2.7 Continuing Review of Research

1.0 Purpose

The purpose of this policy and procedure is to describe the Organization’s requirements for continuing review of approved research


2.0 Policy

  • 2.1. It is the policy of the Organization that non-exempt research which is subject to the Common Rule or FDA Regulations shall undergo continuing review at intervals appropriate to the degree of risk, but not less than once per year, except as allowed under rev 45 CFR 46.109(f).
  • 2.2. It is the policy of the Organization that non-exempt research which is not subject to the Common Rule or FDA Regulations shall undergo continuing review at intervals appropriate to the degree of risk.

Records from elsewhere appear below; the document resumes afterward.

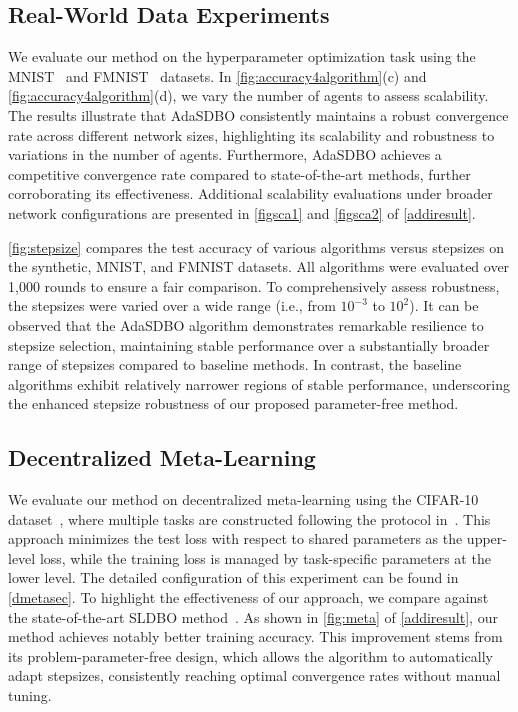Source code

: \documentclass{article}
\theoremstyle{plain}
\theoremstyle{definition}
\theoremstyle{remark}
\begin{document}
\vspace{-0.2cm}
\subsection{Real-World Data Experiments}
\vspace{-0.1cm}

We evaluate our method on the hyperparameter optimization task using the MNIST~\citep{lecun1998gradient} and FMNIST~\citep{xiao2017fashion} datasets. In \cref{fig:accuracy4algorithm}(c) and \cref{fig:accuracy4algorithm}(d), we vary the number of agents to assess scalability. The results illustrate that AdaSDBO consistently maintains a robust convergence rate across different network sizes, highlighting its scalability and robustness to variations in the number of agents. Furthermore, AdaSDBO achieves a competitive convergence rate compared to state-of-the-art methods, further corroborating its effectiveness. Additional scalability evaluations under broader network configurations are presented in \cref{figsca1} and \cref{figsca2} of \cref{addiresult}.

\cref{fig:stepsize} compares the test accuracy of various algorithms versus stepsizes on the synthetic, MNIST, and FMNIST datasets. All algorithms were evaluated over 1,000  rounds to ensure a fair comparison. To comprehensively assess robustness, the stepsizes were varied over a wide range ({i.e.,} from \(10^{-3}\) to \(10^2\)). It can be observed that the AdaSDBO algorithm demonstrates remarkable resilience to stepsize selection, maintaining stable performance over a substantially broader range of stepsizes compared to baseline methods. In contrast, the baseline algorithms exhibit relatively narrower regions of stable performance, underscoring the enhanced stepsize robustness of our proposed parameter-free method.

\vspace{-0.2cm}
\subsection{Decentralized Meta-Learning}
\vspace{-0.1cm}
We evaluate our method on decentralized meta-learning using the CIFAR-10 dataset~\citep{mcmahan2017communication}, where multiple tasks are constructed following the protocol in~\citep{finn2017model}. This approach minimizes the test loss with respect to shared parameters as the upper-level loss, while the training loss is managed by task-specific parameters at the lower level. The detailed configuration of this experiment can be found in \cref{dmetasec}. To highlight the effectiveness of our approach, we compare against the state-of-the-art SLDBO method~\citep{dong2023single}. As shown in \cref{fig:meta} of \cref{addiresult}, our method achieves notably better training accuracy. This improvement stems from its problem-parameter-free design, which allows the algorithm to automatically adapt stepsizes, consistently reaching optimal convergence rates without manual tuning.
\end{document}
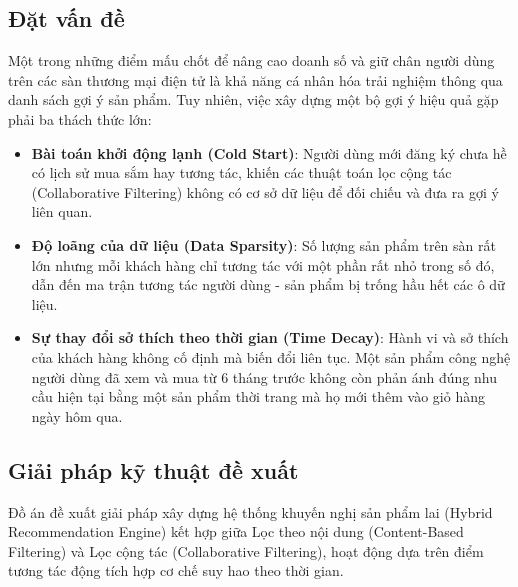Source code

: \documentclass[../DoAn.tex]{subfiles}
\begin{document}
\subsection{Đặt vấn đề}
Một trong những điểm mấu chốt để nâng cao doanh số và giữ chân người dùng trên các sàn thương mại điện tử là khả năng cá nhân hóa trải nghiệm thông qua danh sách gợi ý sản phẩm. Tuy nhiên, việc xây dựng một bộ gợi ý hiệu quả gặp phải ba thách thức lớn:
\begin{itemize}
    \item \textbf{Bài toán khởi động lạnh (Cold Start)}: Người dùng mới đăng ký chưa hề có lịch sử mua sắm hay tương tác, khiến các thuật toán lọc cộng tác (Collaborative Filtering) không có cơ sở dữ liệu để đối chiếu và đưa ra gợi ý liên quan.
    \item \textbf{Độ loãng của dữ liệu (Data Sparsity)}: Số lượng sản phẩm trên sàn rất lớn nhưng mỗi khách hàng chỉ tương tác với một phần rất nhỏ trong số đó, dẫn đến ma trận tương tác người dùng - sản phẩm bị trống hầu hết các ô dữ liệu.
    \item \textbf{Sự thay đổi sở thích theo thời gian (Time Decay)}: Hành vi và sở thích của khách hàng không cố định mà biến đổi liên tục. Một sản phẩm công nghệ người dùng đã xem và mua từ 6 tháng trước không còn phản ánh đúng nhu cầu hiện tại bằng một sản phẩm thời trang mà họ mới thêm vào giỏ hàng ngày hôm qua.
\end{itemize}

\subsection{Giải pháp kỹ thuật đề xuất}
Đồ án đề xuất giải pháp xây dựng hệ thống khuyến nghị sản phẩm lai (Hybrid Recommendation Engine) kết hợp giữa Lọc theo nội dung (Content-Based Filtering) và Lọc cộng tác (Collaborative Filtering), hoạt động dựa trên điểm tương tác động tích hợp cơ chế suy hao theo thời gian.
\end{document}
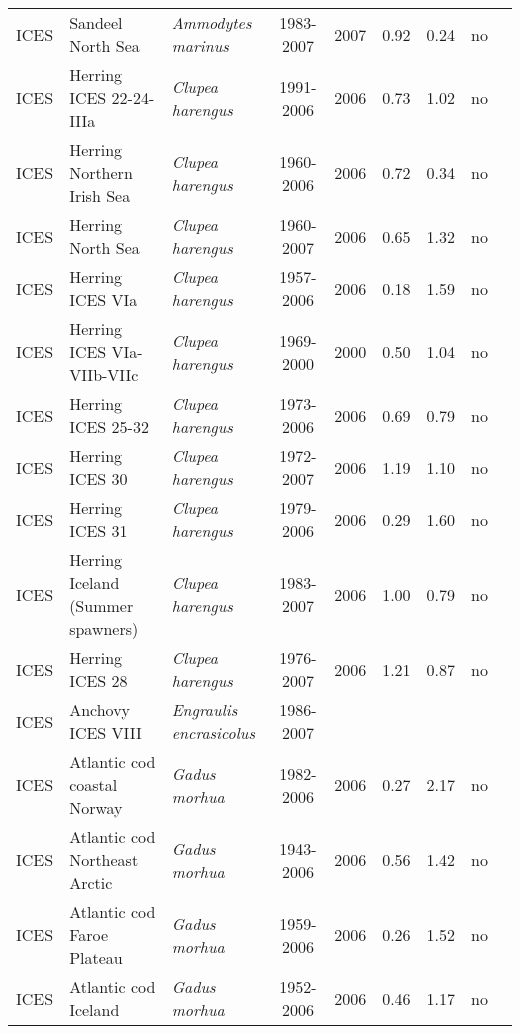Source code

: \begin{longtable}{p{1.8cm}p{4cm}p{4cm}ccccp{1.9cm}c}
  ICES & Sandeel North Sea & \textit{Ammodytes marinus} & 1983-2007 & 2007 & 0.92 & 0.24 & no & \cite{ICES-WGNSSK-2007.pdf} \\ 
  ICES & Herring ICES 22-24-IIIa & \textit{Clupea harengus} & 1991-2006 & 2006 & 0.73 & 1.02 & no & \cite{ICES-HAWG-2007.pdf} \\ 
  ICES & Herring Northern Irish Sea & \textit{Clupea harengus} & 1960-2006 & 2006 & 0.72 & 0.34 & no & \cite{ICES-HAWG-2007.pdf} \\ 
  ICES & Herring North Sea & \textit{Clupea harengus} & 1960-2007 & 2006 & 0.65 & 1.32 & no & \cite{ICES-HAWG-2007.pdf} \\ 
  ICES & Herring ICES VIa & \textit{Clupea harengus} & 1957-2006 & 2006 & 0.18 & 1.59 & no & \cite{ICES-HAWG-2007.pdf} \\ 
  ICES & Herring ICES VIa-VIIb-VIIc & \textit{Clupea harengus} & 1969-2000 & 2000 & 0.50 & 1.04 & no & \cite{ICES-HAWG-2007.pdf} \\ 
  ICES & Herring ICES 25-32 & \textit{Clupea harengus} & 1973-2006 & 2006 & 0.69 & 0.79 & no & \cite{ICES-WGBFAS-2007.pdf} \\ 
  ICES & Herring ICES 30 & \textit{Clupea harengus} & 1972-2007 & 2006 & 1.19 & 1.10 & no & \cite{ICES-WGBFAS-2007.pdf} \\ 
  ICES & Herring ICES 31 & \textit{Clupea harengus} & 1979-2006 & 2006 & 0.29 & 1.60 & no & \cite{ICES-WGBFAS-2007.pdf} \\ 
  ICES & Herring Iceland (Summer spawners) & \textit{Clupea harengus} & 1983-2007 & 2006 & 1.00 & 0.79 & no & \cite{ICES-NWWG-2007.pdf} \\ 
  ICES & Herring ICES 28 & \textit{Clupea harengus} & 1976-2007 & 2006 & 1.21 & 0.87 & no & \cite{ICES-WGBFAS-2007.pdf} \\ 
  ICES & Anchovy ICES VIII & \textit{Engraulis encrasicolus} & 1986-2007 &  &  &  &  & \cite{ICES-WGMHSA007.pdf} \\ 
  ICES & Atlantic cod coastal Norway & \textit{Gadus morhua} & 1982-2006 & 2006 & 0.27 & 2.17 & no & \cite{ICES-AFWG-2007.pdf} \\ 
  ICES & Atlantic cod Northeast Arctic & \textit{Gadus morhua} & 1943-2006 & 2006 & 0.56 & 1.42 & no & \cite{AFWG-NEAR-Gadusmorhua-2007.pdf} \\ 
  ICES & Atlantic cod Faroe Plateau & \textit{Gadus morhua} & 1959-2006 & 2006 & 0.26 & 1.52 & no & \cite{ICES-NWWG-2007.pdf} \\ 
  ICES & Atlantic cod Iceland & \textit{Gadus morhua} & 1952-2006 & 2006 & 0.46 & 1.17 & no & \cite{ICES-NWWG-2007.pdf} \\ 

\end{longtable}
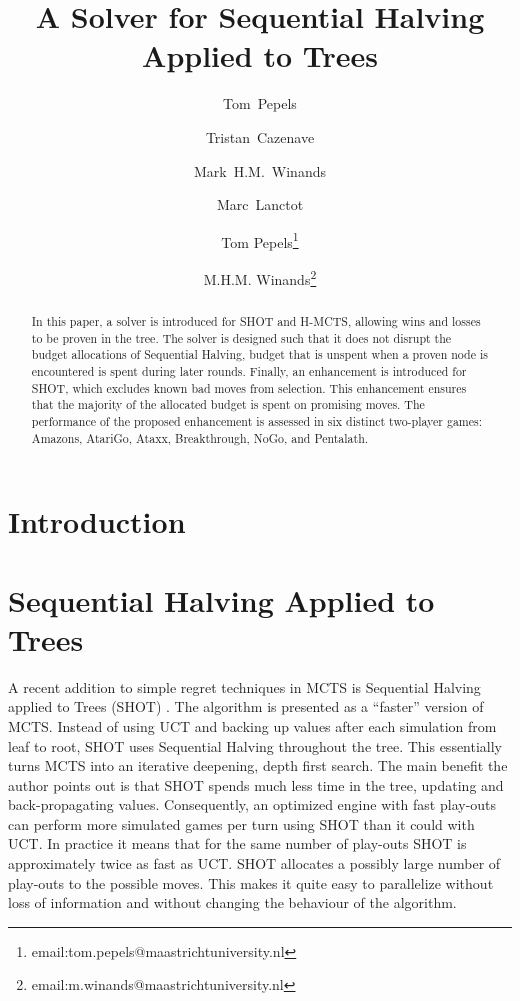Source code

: \documentclass{icga}
\title{A Solver for Sequential Halving Applied to Trees}
\author{Tom~Pepels\inst{1} \and Tristan~Cazenave\inst{2} \and
Mark~H.M.~Winands\inst{1} \and Marc~Lanctot\inst{1}}
\institute{Department of Knowledge Engineering,  Maastricht University\\ \email{\{tom.pepels,m.winands,marc.lanctot\}@maastrichtuniversity.nl} \and LAMSADE - Université Paris-Dauphine \\ \email{cazenave@lamsade.dauphine.fr}}
\author{Tom Pepels\thanks{email:tom.pepels@maastrichtuniversity.nl} \and M.H.M. Winands\thanks{email:m.winands@maastrichtuniversity.nl}}
\affiliation{Maastricht University, Maastricht, The
Netherlands} \issue{?, ?}
\begin{document}
\maketitle
\begin{abstract}
In this paper, a solver is introduced for SHOT and H-MCTS, allowing wins and losses to be proven in the tree. The solver is designed such that it does not disrupt the budget allocations of Sequential Halving, budget that is unspent when a proven node is encountered is spent during later rounds. Finally, an enhancement is introduced for SHOT, which excludes known bad moves from selection. This enhancement ensures that the majority of the allocated budget is spent on promising moves. The performance of the proposed enhancement is assessed in six distinct two-player games: Amazons, AtariGo, Ataxx, Breakthrough, NoGo, and Pentalath.
\end{abstract}

\section{Introduction}

\section{Sequential Halving Applied to Trees}
\label{sec:SHOT}

A recent addition to simple regret techniques in MCTS is Sequential Halving applied to Trees (SHOT) . The algorithm is presented as a ``faster'' version of MCTS. Instead of using UCT and backing up values after each simulation from leaf to root, SHOT uses Sequential Halving throughout the tree. This essentially turns MCTS into an iterative deepening, depth first search. The main benefit the author points out is that SHOT spends much less time in the tree, updating and back-propagating values. Consequently, an optimized engine with fast play-outs can perform more simulated games per turn using SHOT than it could with UCT. In practice it means that for the same number of play-outs SHOT is approximately twice as fast as UCT. SHOT allocates a
possibly large number of play-outs to the possible moves. This makes it quite easy to parallelize without loss of information and without changing the behaviour of the algorithm.
\end{document}
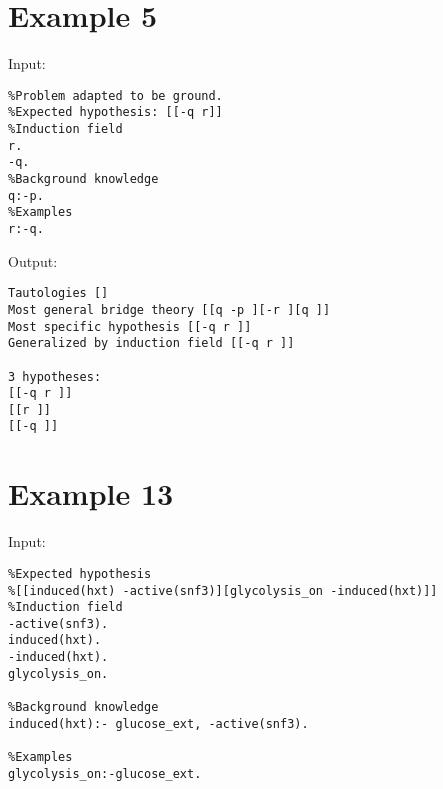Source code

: \section{Example 5}
Input:
\begin{lstlisting}
%Problem adapted to be ground.
%Expected hypothesis: [[-q r]]
%Induction field
r.
-q.
%Background knowledge
q:-p.
%Examples
r:-q.
\end{lstlisting}

Output:
\begin{lstlisting}
Tautologies []
Most general bridge theory [[q -p ][-r ][q ]]
Most specific hypothesis [[-q r ]]
Generalized by induction field [[-q r ]]

3 hypotheses:
[[-q r ]]
[[r ]]
[[-q ]]
\end{lstlisting}

\section{Example 13}
Input:
\begin{lstlisting}
%Expected hypothesis
%[[induced(hxt) -active(snf3)][glycolysis_on -induced(hxt)]]
%Induction field
-active(snf3).
induced(hxt).
-induced(hxt).
glycolysis_on.

%Background knowledge
induced(hxt):- glucose_ext, -active(snf3).

%Examples
glycolysis_on:-glucose_ext.
\end{lstlisting}

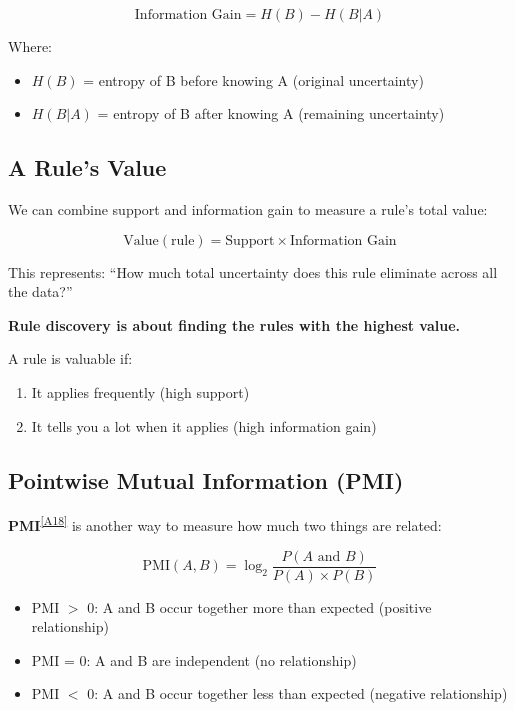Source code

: \documentclass[11pt,a4paper]{article}
\newcommand{\term}[2]{\textcolor{termcolor}{\textbf{#1}}\textsuperscript{\hyperref[#2]{[#2]}}}
\begin{document}
\begin{equation}
\text{Information Gain} = H(B) - H(B|A)
\end{equation}

Where:
\begin{itemize}
    \item $H(B)$ = entropy of B before knowing A (original uncertainty)
    \item $H(B|A)$ = entropy of B after knowing A (remaining uncertainty)
\end{itemize}

\subsection{A Rule's Value}

We can combine support and information gain to measure a rule's total value:

\begin{equation}
\text{Value}(\text{rule}) = \text{Support} \times \text{Information Gain}
\end{equation}

This represents: ``How much total uncertainty does this rule eliminate across all the data?''

\begin{keyidea}
\textbf{Rule discovery is about finding the rules with the highest value.}

A rule is valuable if:
\begin{enumerate}
    \item It applies frequently (high support)
    \item It tells you a lot when it applies (high information gain)
\end{enumerate}
\end{keyidea}

\subsection{Pointwise Mutual Information (PMI)}

\term{PMI}{A18} is another way to measure how much two things are related:

\begin{equation}
\text{PMI}(A, B) = \log_2 \frac{P(A \text{ and } B)}{P(A) \times P(B)}
\end{equation}

\begin{itemize}
    \item PMI $>$ 0: A and B occur together more than expected (positive relationship)
    \item PMI = 0: A and B are independent (no relationship)
    \item PMI $<$ 0: A and B occur together less than expected (negative relationship)
\end{itemize}
\end{document}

3.0 Continuing Review Frequency

  • 3.1. Non-exempt research which is subject to the Common Rule or FDA Regulations shall undergo continuing review at intervals appropriate to the degree of risk, but not less than once per year, except as described in sections 3.3 or 3.4 below.
    • 3.1.1. The IRB may determine that continuing review is required more often than annually, as described in HRPP policy 3.1 (Assessing the Need for Increased Monitoring, Interim Continuing Review, and Verification from Sources Other than the PI).
    • 3.1.2. Non-exempt research which is not subject to the Common Rule or FDA Regulations shall undergo continuing review at intervals appropriate to the degree of risk.
    • 3.1.3. Unless the IRB specifically determines at the time of initial review or continuing review that a protocol should be reviewed less often than annually, the research will be subject to review annually.
  • 3.2. Unless the IRB determines otherwise, continuing review of research is not required in the following circumstances:
    • 3.2.1. Research which underwent expedited review in accordance with rev 45 CFR 46.110 after January 20, 2019, the effective date of the Revised Rule.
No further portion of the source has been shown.